** Your task **
From the data below, copy out every line in which the word "moderation" occurs.

** Material to process **
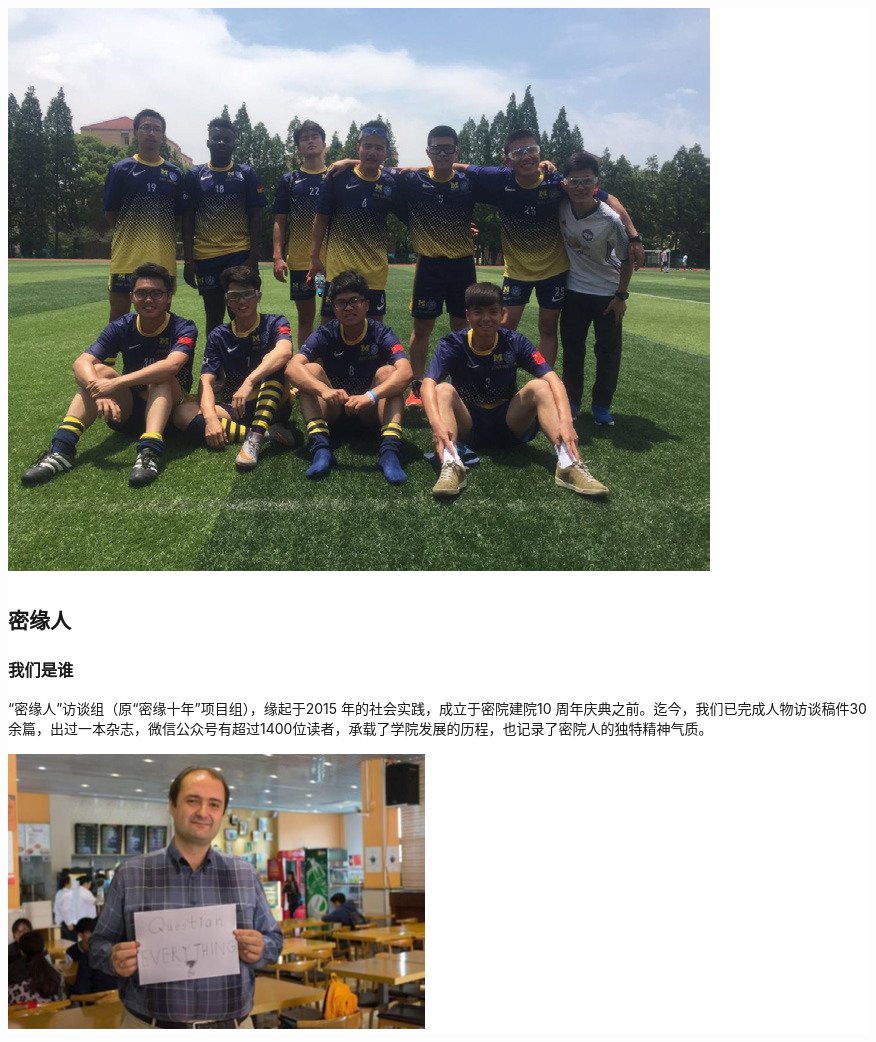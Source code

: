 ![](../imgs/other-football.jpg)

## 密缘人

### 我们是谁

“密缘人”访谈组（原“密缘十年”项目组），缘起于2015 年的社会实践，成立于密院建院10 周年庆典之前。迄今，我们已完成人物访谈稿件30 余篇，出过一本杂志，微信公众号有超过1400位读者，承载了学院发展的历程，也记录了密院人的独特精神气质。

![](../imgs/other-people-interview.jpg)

--

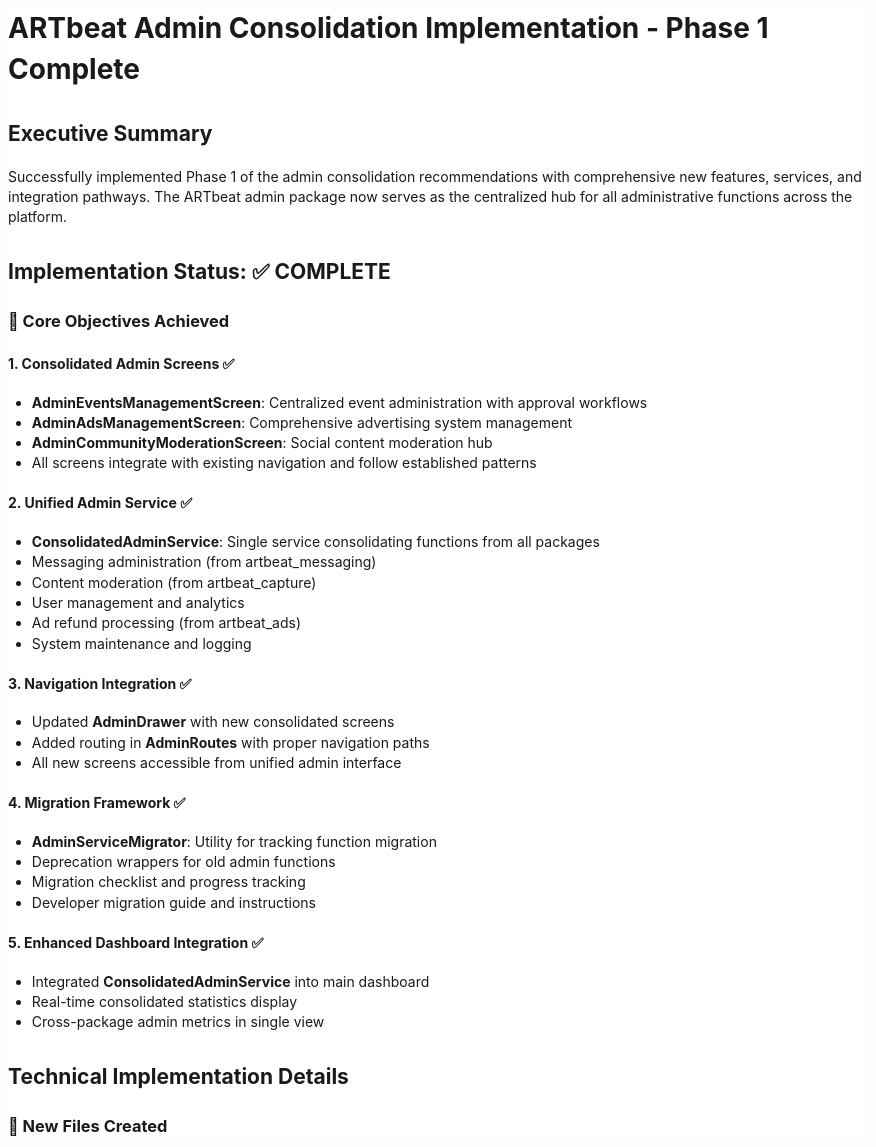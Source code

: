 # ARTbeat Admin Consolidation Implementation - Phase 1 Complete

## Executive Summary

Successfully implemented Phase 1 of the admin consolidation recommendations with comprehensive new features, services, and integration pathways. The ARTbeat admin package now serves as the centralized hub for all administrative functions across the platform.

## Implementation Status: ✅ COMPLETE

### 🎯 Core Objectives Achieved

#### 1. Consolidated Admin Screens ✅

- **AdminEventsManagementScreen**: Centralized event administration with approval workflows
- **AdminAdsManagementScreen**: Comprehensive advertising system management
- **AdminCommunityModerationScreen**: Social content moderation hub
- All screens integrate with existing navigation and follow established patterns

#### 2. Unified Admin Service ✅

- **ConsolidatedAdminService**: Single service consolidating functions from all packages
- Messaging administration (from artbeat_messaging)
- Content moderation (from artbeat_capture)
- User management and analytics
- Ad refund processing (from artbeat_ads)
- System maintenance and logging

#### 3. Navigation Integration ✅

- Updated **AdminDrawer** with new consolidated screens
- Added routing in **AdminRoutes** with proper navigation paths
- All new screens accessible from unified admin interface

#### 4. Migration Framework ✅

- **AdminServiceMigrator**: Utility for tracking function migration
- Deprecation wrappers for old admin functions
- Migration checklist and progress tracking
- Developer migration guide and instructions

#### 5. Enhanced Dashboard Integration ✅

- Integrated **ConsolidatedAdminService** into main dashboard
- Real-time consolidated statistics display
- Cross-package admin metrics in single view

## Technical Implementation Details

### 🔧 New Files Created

** Answer to the problem **
- **AdminCommunityModerationScreen**: Social content moderation hub
- Content moderation (from artbeat_capture)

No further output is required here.